We are given the function: \[\frac{\sqrt{1+x}-1}{x^{2}}\] and we need to find the limit as x approaches 0.

Directly substitute x=0 in the function to see if there's a direct output: \[\frac{\sqrt{1+0}-1}{0^{2}} = \frac{\sqrt{1}-1}{0}\] Since we have a division by 0, we cannot directly find the limit this way.

Rationalization is a technique used to simplify expressions involving square roots. Multiply the numerator and denominator with the conjugate of the numerator:\[\frac{\sqrt{1+x}-1}{x^{2}} \cdot \frac{\sqrt{1+x}+1}{\sqrt{1+x}+1}\]

Now, we will multiply the numerators and the denominators separately:\[\frac{(\sqrt{1+x}-1)(\sqrt{1+x}+1)}{x^{2}(\sqrt{1+x}+1)}\]

Simplify the numerator using the difference of squares formula:\[\frac{(1+x)-1}{x^{2}(\sqrt{1+x}+1)}\]

After simplifying the numerator, we are left with the expression: \[\frac{x}{x^{2}(\sqrt{1+x}+1)}\] Now, cancel out one x term from both the numerator and the denominator:\[\frac{1}{x(\sqrt{1+x}+1)}\]

Now that we have simplified the expression, let's try direct substitution again, by substituting x=0: \[\frac{1}{0(\sqrt{1+0}+1)} = \frac{1}{0(2)}\] We still have a division by 0.

Since direct substitution is still giving a division by 0, we need to analyze the behavior of the function as x approaches 0. We know that x is squared in the denominator, so the denominator is always positive.
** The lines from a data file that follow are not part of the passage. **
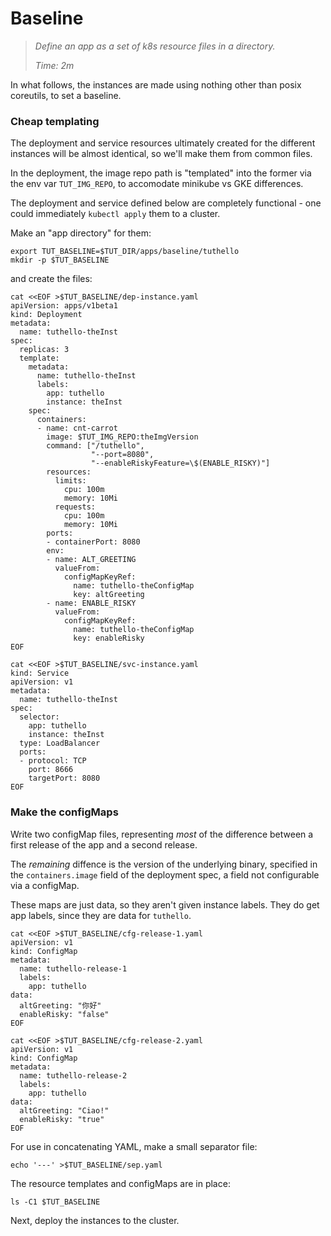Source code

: # Baseline

> _Define an app as a set of k8s resource files in a directory._
>
> _Time: 2m_

In what follows, the instances are made using nothing
other than posix coreutils, to set a baseline.

### Cheap templating

The deployment and service resources ultimately created
for the different instances will be almost identical,
so we'll make them from common files.

In the deployment, the image repo path is "templated"
into the former via the env var `TUT_IMG_REPO`, to
accomodate minikube vs GKE differences.

The deployment and service defined below are completely
functional - one could immediately `kubectl apply` them
to a cluster.

Make an "app directory" for them:

<!-- @makeAppDir @test -->
```
export TUT_BASELINE=$TUT_DIR/apps/baseline/tuthello
mkdir -p $TUT_BASELINE
```

and create the files:

<!-- @writeDeploymentTemplate @test -->
```
cat <<EOF >$TUT_BASELINE/dep-instance.yaml
apiVersion: apps/v1beta1
kind: Deployment
metadata:
  name: tuthello-theInst
spec:
  replicas: 3
  template:
    metadata:
      name: tuthello-theInst
      labels:
        app: tuthello
        instance: theInst
    spec:
      containers:
      - name: cnt-carrot
        image: $TUT_IMG_REPO:theImgVersion
        command: ["/tuthello",
                  "--port=8080",
                  "--enableRiskyFeature=\$(ENABLE_RISKY)"]
        resources:
          limits:
            cpu: 100m
            memory: 10Mi
          requests:
            cpu: 100m
            memory: 10Mi
        ports:
        - containerPort: 8080
        env:
        - name: ALT_GREETING
          valueFrom:
            configMapKeyRef:
              name: tuthello-theConfigMap
              key: altGreeting
        - name: ENABLE_RISKY
          valueFrom:
            configMapKeyRef:
              name: tuthello-theConfigMap
              key: enableRisky
EOF
```

<!-- @writeServiceTemplate @test -->
```
cat <<EOF >$TUT_BASELINE/svc-instance.yaml
kind: Service
apiVersion: v1
metadata:
  name: tuthello-theInst
spec:
  selector:
    app: tuthello
    instance: theInst
  type: LoadBalancer
  ports:
  - protocol: TCP
    port: 8666
    targetPort: 8080
EOF
```

### Make the configMaps

Write two configMap files, representing _most_ of the
difference between a first release of the app and a
second release.

The _remaining_ diffence is the version of the
underlying binary, specified in the `containers.image`
field of the deployment spec, a field not configurable
via a configMap.

These maps are just data, so they aren't given instance
labels.  They do get app labels, since they are data
for `tuthello`.

<!-- @mapForRelease1 @test -->
```
cat <<EOF >$TUT_BASELINE/cfg-release-1.yaml
apiVersion: v1
kind: ConfigMap
metadata:
  name: tuthello-release-1
  labels:
    app: tuthello
data:
  altGreeting: "你好"
  enableRisky: "false"
EOF
```

<!-- @mapForRelease2 @test -->
```
cat <<EOF >$TUT_BASELINE/cfg-release-2.yaml
apiVersion: v1
kind: ConfigMap
metadata:
  name: tuthello-release-2
  labels:
    app: tuthello
data:
  altGreeting: "Ciao!"
  enableRisky: "true"
EOF
```

For use in concatenating YAML, make a small separator
file:


<!-- @mapForRelease2 @test -->
```
echo '---' >$TUT_BASELINE/sep.yaml
```

The resource templates and configMaps are in place:
<!-- @list @test -->
```
ls -C1 $TUT_BASELINE
```

Next, deploy the instances to the cluster.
The numerator is always positive, so the function is always positive. Now, as x approaches 0 from the positive side, the denominator gets smaller and smaller, which means the value of the function becomes larger and larger. Similarly, as x approaches 0 from the negative side, the value of the function also becomes larger. Thus, we can conclude that the limit of the given function as x approaches 0 is: \[\lim _{x \rightarrow 0} \frac{\sqrt{1+x}-1}{x^{2}} = +\infty\]